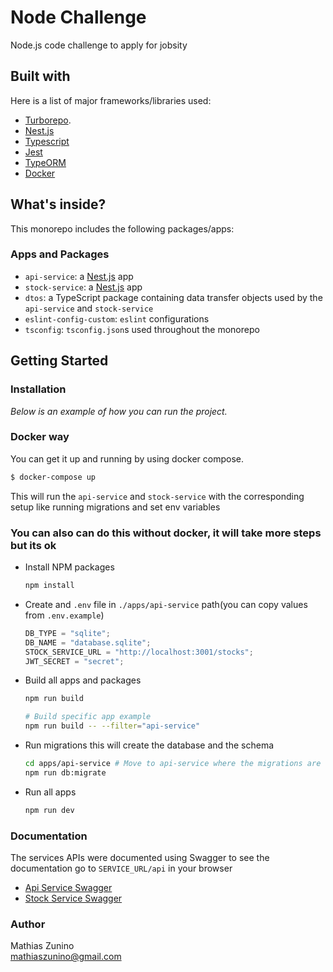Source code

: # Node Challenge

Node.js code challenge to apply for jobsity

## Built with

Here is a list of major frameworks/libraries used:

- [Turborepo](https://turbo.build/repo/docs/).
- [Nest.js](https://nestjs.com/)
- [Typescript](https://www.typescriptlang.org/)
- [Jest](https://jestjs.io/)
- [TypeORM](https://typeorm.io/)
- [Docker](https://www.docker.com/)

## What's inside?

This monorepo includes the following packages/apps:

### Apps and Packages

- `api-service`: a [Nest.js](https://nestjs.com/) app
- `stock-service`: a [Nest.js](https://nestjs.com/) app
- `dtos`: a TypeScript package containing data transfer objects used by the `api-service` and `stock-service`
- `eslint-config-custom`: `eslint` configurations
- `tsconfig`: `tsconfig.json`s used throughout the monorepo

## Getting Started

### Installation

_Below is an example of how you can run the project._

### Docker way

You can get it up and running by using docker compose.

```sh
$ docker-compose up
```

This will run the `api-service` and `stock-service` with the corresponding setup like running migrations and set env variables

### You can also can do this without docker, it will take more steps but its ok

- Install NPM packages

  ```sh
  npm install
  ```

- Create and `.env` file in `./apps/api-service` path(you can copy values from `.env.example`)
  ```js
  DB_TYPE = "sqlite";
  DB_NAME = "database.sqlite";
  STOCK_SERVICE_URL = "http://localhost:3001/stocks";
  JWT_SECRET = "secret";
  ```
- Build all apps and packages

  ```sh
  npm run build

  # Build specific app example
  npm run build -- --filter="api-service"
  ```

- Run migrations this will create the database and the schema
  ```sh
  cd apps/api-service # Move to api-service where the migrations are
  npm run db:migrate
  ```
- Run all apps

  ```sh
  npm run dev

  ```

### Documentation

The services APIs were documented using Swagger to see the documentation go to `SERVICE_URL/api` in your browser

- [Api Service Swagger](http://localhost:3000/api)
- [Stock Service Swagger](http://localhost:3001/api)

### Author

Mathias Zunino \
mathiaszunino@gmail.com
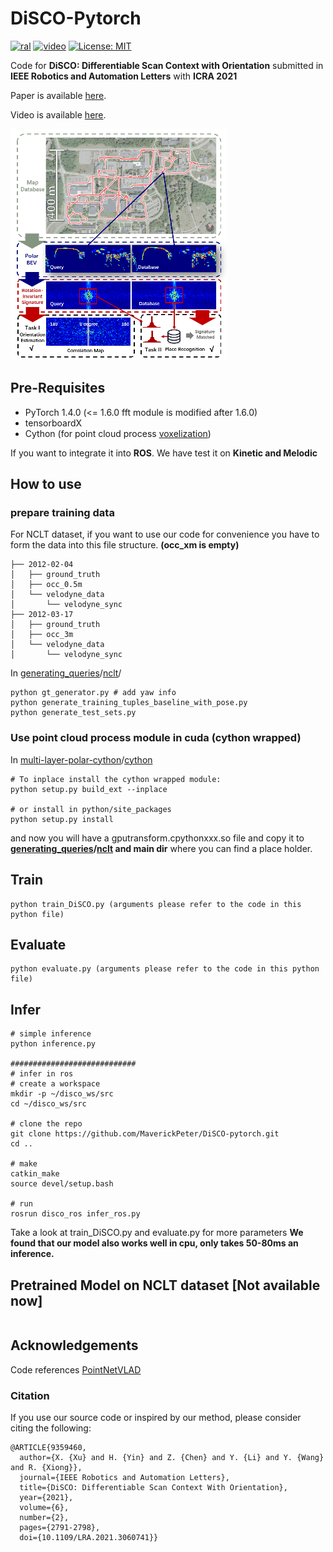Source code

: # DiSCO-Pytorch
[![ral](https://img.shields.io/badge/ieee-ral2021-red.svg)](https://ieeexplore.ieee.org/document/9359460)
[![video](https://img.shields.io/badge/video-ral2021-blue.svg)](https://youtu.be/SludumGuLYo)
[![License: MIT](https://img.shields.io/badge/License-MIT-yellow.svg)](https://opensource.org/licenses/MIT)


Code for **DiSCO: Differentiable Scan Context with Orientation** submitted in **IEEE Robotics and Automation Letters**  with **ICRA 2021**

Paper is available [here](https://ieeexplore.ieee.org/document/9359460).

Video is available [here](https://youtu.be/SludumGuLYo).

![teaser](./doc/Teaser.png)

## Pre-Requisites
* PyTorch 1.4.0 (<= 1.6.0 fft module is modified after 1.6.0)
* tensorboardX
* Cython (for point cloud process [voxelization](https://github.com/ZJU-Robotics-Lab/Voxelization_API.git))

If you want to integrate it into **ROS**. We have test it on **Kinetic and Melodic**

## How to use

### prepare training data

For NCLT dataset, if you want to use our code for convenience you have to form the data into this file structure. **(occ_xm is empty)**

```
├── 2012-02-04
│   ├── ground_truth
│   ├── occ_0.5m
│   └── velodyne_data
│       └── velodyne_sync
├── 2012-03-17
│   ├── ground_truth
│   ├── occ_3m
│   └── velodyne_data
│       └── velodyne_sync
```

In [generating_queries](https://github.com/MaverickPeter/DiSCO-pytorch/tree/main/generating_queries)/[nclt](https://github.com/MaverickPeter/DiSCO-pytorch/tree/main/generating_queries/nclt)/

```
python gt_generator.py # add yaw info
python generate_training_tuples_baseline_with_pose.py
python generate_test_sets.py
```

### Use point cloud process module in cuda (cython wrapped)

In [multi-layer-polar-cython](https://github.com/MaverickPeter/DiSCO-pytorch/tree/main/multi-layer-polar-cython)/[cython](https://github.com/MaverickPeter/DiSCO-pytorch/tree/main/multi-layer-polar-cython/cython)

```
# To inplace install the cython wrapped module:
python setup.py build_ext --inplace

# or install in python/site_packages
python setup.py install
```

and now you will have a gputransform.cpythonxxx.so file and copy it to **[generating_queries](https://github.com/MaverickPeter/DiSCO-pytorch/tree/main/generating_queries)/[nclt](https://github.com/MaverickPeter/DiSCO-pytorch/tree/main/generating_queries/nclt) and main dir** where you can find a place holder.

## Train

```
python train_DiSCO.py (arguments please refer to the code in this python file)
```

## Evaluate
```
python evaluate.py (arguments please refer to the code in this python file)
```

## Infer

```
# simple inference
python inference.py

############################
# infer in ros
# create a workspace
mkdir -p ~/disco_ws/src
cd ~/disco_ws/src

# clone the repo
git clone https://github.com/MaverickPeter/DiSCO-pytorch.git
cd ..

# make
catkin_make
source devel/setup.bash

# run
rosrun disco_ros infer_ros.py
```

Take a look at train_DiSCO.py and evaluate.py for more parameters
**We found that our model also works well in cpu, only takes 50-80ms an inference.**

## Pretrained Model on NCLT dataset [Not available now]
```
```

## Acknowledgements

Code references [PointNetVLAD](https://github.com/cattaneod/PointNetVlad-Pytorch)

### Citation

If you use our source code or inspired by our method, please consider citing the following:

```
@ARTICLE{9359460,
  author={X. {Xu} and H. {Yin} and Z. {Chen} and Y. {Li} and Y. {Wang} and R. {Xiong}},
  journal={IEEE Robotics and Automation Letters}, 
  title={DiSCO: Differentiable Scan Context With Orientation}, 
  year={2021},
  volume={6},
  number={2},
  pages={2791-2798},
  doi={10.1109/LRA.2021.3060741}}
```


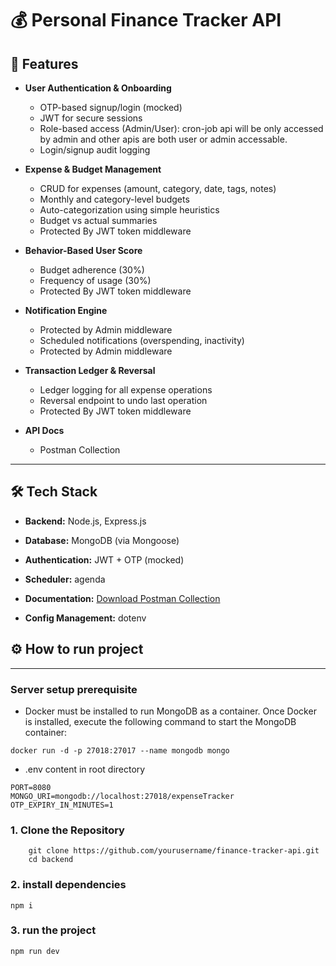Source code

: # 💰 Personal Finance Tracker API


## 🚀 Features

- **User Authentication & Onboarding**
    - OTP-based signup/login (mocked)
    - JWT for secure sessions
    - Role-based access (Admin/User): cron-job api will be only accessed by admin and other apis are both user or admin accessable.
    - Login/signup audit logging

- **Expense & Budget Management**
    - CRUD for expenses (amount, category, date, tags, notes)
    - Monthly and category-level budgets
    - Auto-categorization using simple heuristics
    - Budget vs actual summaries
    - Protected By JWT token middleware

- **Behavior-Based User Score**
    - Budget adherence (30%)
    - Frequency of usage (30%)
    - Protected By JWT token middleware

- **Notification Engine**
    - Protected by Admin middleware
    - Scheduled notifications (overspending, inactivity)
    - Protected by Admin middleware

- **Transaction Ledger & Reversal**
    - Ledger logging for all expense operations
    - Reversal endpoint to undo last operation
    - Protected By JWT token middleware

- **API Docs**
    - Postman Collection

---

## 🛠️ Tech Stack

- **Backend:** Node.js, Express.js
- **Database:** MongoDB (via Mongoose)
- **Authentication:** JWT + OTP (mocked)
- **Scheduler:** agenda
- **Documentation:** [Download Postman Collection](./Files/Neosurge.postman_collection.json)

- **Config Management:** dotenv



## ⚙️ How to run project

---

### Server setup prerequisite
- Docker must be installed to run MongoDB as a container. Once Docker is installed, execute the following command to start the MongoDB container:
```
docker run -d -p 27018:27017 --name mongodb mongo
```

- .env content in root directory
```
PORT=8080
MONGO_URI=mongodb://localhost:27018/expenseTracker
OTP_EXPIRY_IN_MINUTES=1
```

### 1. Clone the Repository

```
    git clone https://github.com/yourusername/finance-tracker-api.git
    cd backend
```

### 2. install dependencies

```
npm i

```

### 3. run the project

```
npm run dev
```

──────

[THE TASK] Each line holding "setup" in the records should be copied out.

[REPLY]
This will run the `api-service` and `stock-service` with the corresponding setup like running migrations and set env variables
python setup.py build_ext --inplace
python setup.py install
source devel/setup.bash
### Server setup prerequisite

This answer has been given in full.